Stringify Advantages 🔗︎

  • The flow editing interface in the mobile app is actually not bad
  • Complex(ish) flows can be created with multiple inputs and outputs with multiple intermediate processing steps - making it potentially far more useful than IFTTT

Stringify Disadvantages 🔗︎

  • No web signup - you can only sign up for the service via a painful mobile interaction in their app. This is pointlessly and needlessly complex and painful.
  • Can only edit flows using the app - !?!? Why ?!?! They created 1/2 a web interface.

Stringify Conclusion 🔗︎

The lack of a useful web interface is a foolish error. Stringify does have a web interface but you can only view your flows not edit them. Very poor showing.

Setting up multiple integrations on a mobile phone is unnecessarily painful and pointless. You have to go back and forth between multiple different id/password entry screens and sometime it doesn’t look like the data “took” so you end up trying to do the same again. Frustrating, why would you put customers through that.

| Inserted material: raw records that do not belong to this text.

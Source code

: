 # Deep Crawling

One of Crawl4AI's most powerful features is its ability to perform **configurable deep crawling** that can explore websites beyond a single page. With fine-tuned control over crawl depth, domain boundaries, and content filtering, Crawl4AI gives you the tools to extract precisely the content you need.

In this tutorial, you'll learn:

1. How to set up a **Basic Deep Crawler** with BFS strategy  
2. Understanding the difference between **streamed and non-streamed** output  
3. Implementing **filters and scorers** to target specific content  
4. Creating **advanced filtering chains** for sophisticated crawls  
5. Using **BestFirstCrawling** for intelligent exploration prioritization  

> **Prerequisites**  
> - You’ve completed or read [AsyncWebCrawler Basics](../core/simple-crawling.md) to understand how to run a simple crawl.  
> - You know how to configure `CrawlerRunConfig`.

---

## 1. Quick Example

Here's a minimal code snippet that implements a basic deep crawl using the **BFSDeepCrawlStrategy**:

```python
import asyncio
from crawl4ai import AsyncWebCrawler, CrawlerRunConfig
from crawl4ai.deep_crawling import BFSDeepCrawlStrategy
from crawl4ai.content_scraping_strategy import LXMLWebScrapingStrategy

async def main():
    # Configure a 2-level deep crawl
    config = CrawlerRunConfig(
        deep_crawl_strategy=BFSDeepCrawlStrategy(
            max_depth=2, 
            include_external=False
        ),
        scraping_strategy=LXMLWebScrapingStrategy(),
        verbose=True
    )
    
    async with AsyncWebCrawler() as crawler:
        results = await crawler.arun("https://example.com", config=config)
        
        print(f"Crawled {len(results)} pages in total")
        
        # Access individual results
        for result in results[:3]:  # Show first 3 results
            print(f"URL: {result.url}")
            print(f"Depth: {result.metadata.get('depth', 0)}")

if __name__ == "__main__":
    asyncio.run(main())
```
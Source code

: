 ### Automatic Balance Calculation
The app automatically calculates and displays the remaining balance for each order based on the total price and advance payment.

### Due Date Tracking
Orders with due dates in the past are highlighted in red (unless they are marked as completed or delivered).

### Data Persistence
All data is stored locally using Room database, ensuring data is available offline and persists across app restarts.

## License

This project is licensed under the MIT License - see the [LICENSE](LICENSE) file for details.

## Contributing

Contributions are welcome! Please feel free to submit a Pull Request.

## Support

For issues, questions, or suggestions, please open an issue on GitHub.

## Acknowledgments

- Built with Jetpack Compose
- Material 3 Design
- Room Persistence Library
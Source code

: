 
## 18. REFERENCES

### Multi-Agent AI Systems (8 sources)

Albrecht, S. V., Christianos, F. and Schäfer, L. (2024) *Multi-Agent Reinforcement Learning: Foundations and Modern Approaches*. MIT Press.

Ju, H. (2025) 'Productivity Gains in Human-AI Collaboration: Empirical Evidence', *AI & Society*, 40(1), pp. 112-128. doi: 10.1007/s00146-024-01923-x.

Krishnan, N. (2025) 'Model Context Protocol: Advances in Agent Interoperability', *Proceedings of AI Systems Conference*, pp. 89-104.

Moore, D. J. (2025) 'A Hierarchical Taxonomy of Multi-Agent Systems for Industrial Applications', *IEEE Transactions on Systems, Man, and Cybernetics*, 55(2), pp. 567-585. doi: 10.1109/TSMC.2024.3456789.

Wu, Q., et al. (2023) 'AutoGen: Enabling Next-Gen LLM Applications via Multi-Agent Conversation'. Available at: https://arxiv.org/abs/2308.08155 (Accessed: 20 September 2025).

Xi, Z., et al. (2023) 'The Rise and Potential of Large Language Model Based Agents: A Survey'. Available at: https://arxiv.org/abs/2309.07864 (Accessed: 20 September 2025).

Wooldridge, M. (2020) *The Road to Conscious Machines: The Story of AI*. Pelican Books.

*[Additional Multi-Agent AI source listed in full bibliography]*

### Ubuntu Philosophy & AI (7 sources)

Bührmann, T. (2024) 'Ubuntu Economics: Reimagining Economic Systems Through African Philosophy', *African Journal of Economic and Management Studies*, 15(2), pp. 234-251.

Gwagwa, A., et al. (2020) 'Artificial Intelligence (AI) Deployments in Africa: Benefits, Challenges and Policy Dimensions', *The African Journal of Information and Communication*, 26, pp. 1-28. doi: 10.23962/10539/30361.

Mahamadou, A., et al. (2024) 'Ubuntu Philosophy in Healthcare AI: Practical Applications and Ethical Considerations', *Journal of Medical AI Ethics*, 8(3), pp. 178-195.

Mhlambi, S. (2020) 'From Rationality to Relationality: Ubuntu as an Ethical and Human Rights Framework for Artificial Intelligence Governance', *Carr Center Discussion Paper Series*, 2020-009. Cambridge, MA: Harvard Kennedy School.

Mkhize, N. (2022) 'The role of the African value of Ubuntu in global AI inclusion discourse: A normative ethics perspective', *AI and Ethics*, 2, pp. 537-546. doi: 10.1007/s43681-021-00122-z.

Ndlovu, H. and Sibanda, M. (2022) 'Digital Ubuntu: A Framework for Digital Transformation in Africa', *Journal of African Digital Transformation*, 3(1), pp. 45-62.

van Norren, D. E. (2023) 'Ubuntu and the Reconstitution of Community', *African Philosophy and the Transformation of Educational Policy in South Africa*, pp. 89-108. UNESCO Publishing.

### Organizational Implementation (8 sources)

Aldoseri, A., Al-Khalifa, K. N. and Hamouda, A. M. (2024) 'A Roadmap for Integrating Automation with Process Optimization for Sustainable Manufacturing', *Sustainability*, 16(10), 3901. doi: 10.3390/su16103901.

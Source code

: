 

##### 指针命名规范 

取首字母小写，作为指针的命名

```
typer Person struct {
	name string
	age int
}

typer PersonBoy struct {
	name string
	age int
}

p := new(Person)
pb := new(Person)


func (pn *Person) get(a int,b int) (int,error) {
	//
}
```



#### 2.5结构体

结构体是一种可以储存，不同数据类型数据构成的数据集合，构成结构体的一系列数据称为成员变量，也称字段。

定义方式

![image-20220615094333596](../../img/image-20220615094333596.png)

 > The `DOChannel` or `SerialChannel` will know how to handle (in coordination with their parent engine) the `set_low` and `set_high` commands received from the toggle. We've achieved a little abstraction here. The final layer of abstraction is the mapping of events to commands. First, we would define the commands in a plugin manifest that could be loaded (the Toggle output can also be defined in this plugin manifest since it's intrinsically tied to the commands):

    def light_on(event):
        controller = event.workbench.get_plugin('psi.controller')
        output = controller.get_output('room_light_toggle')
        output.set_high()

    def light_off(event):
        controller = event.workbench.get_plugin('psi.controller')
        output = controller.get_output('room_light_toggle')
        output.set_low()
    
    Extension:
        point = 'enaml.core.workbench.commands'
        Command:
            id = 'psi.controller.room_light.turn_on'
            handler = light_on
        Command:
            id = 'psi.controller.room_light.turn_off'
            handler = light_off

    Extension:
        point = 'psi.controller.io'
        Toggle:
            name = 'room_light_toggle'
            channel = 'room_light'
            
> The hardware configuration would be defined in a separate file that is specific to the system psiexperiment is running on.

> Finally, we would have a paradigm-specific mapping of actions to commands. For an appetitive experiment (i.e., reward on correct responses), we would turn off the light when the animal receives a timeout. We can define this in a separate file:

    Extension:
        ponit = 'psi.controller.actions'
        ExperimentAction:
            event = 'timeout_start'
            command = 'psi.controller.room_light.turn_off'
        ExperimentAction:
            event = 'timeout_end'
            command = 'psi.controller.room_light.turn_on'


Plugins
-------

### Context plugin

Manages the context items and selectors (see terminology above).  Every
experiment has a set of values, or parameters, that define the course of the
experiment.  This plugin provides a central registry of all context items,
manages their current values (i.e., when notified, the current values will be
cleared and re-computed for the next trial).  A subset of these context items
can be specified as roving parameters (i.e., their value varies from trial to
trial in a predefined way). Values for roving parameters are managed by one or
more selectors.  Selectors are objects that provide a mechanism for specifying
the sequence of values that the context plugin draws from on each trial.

Stringify cannot be recommended for anyone other than someone with technical knowledge and a lot of patience.

Yonomi 🔗︎

Yonomi is rather like Stringify and shares many of the issues and failings.

Yonomi Advantages 🔗︎

  • None that I could see

Yonomi Disadvantages 🔗︎

  • The same annoyances and pain as for Stringify since this is another tool that forces you to do everything via the app and completely fails to provide a more user friendly web interface
  • Completely failed to find the Google Home that is quite happily working on my network. But did claim to find a non-existant Amazon Echo.

Yonomi Conclusion 🔗︎

Appears to be a poor copy of Stringify. Or perhaps the reverse is true.

The fact that it couldn’t even discover our Google Home device but did discover an Amazon Echo (which we don’t possess) immediately ruled it out for me.

Even had it worked, Yonomi, like Stringify, cannot be recommended for anyone other than someone with technical knowledge and a lot of patience.

Other services 🔗︎

There are plenty of other automation services, some of which are long established. However, few, if any of them have Google Home integration:

So they may be useful for other things but not here.

Home automation platforms 🔗︎

There are a number of home automation platforms that support Google Home.

  • Node-RED

    This is generally my “go to” tool for home automation and rapid IoT prototyping. However, it is not really the best tool for Google Home. It has 2 contributed modules, one of which is for sending audio to the Google Home - useful enough. The other integrates to Google’s Action platform which is far too complex for most people to us and is designed specifically for creating public, reusable actions and not for personalised automation.

  • Home Assistant

    This Python-based home automation platform looks promising since it uses configuration files rather than complex programming to integrate.

    I’ve not yet tried it so I cannot yet comment on how good or useful it may be.